### Assigned task
What you give back must match the data exactly, minus the pictures.

Start of Source material

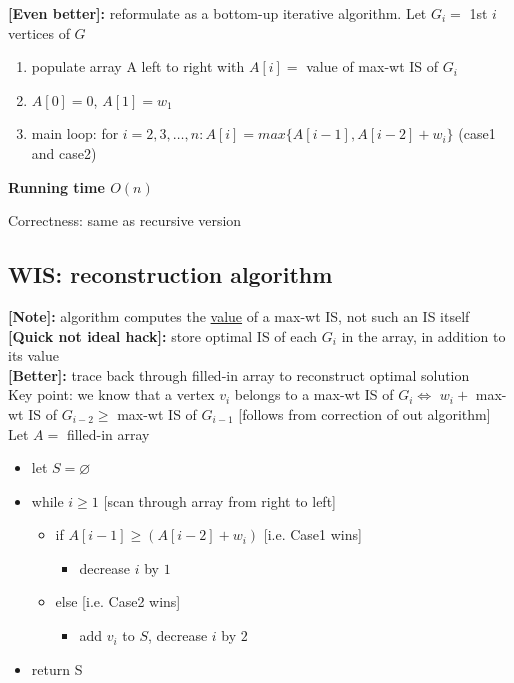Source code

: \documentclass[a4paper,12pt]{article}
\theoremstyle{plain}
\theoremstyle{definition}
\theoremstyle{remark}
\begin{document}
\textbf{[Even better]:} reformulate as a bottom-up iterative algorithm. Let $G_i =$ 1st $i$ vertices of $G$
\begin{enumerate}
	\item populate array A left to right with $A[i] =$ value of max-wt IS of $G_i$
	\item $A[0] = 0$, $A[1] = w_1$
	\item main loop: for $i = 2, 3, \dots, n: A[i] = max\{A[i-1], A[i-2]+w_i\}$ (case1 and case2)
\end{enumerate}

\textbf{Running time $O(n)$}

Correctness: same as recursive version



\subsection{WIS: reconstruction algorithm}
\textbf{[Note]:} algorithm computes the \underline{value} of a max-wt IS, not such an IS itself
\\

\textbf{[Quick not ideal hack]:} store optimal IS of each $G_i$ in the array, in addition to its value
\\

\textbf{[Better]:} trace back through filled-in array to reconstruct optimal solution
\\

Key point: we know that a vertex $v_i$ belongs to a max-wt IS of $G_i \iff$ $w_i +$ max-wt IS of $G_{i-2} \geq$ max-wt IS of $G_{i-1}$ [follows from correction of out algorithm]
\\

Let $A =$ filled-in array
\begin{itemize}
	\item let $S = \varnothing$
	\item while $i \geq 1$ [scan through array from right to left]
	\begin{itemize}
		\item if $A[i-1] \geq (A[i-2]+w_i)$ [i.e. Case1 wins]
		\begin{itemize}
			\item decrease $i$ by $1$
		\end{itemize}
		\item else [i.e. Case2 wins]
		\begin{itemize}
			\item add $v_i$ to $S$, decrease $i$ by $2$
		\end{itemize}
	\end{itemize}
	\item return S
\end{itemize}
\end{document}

End of Source material

### Result of this task
Source code

: \documentclass[a4paper,12pt]{article}
\theoremstyle{plain}
\theoremstyle{definition}
\theoremstyle{remark}
\begin{document}
\textbf{[Even better]:} reformulate as a bottom-up iterative algorithm. Let $G_i =$ 1st $i$ vertices of $G$
\begin{enumerate}
	\item populate array A left to right with $A[i] =$ value of max-wt IS of $G_i$
	\item $A[0] = 0$, $A[1] = w_1$
	\item main loop: for $i = 2, 3, \dots, n: A[i] = max\{A[i-1], A[i-2]+w_i\}$ (case1 and case2)
\end{enumerate}

\textbf{Running time $O(n)$}

Correctness: same as recursive version



\subsection{WIS: reconstruction algorithm}
\textbf{[Note]:} algorithm computes the \underline{value} of a max-wt IS, not such an IS itself
\\

\textbf{[Quick not ideal hack]:} store optimal IS of each $G_i$ in the array, in addition to its value
\\

\textbf{[Better]:} trace back through filled-in array to reconstruct optimal solution
\\

Key point: we know that a vertex $v_i$ belongs to a max-wt IS of $G_i \iff$ $w_i +$ max-wt IS of $G_{i-2} \geq$ max-wt IS of $G_{i-1}$ [follows from correction of out algorithm]
\\

Let $A =$ filled-in array
\begin{itemize}
	\item let $S = \varnothing$
	\item while $i \geq 1$ [scan through array from right to left]
	\begin{itemize}
		\item if $A[i-1] \geq (A[i-2]+w_i)$ [i.e. Case1 wins]
		\begin{itemize}
			\item decrease $i$ by $1$
		\end{itemize}
		\item else [i.e. Case2 wins]
		\begin{itemize}
			\item add $v_i$ to $S$, decrease $i$ by $2$
		\end{itemize}
	\end{itemize}
	\item return S
\end{itemize}
\end{document}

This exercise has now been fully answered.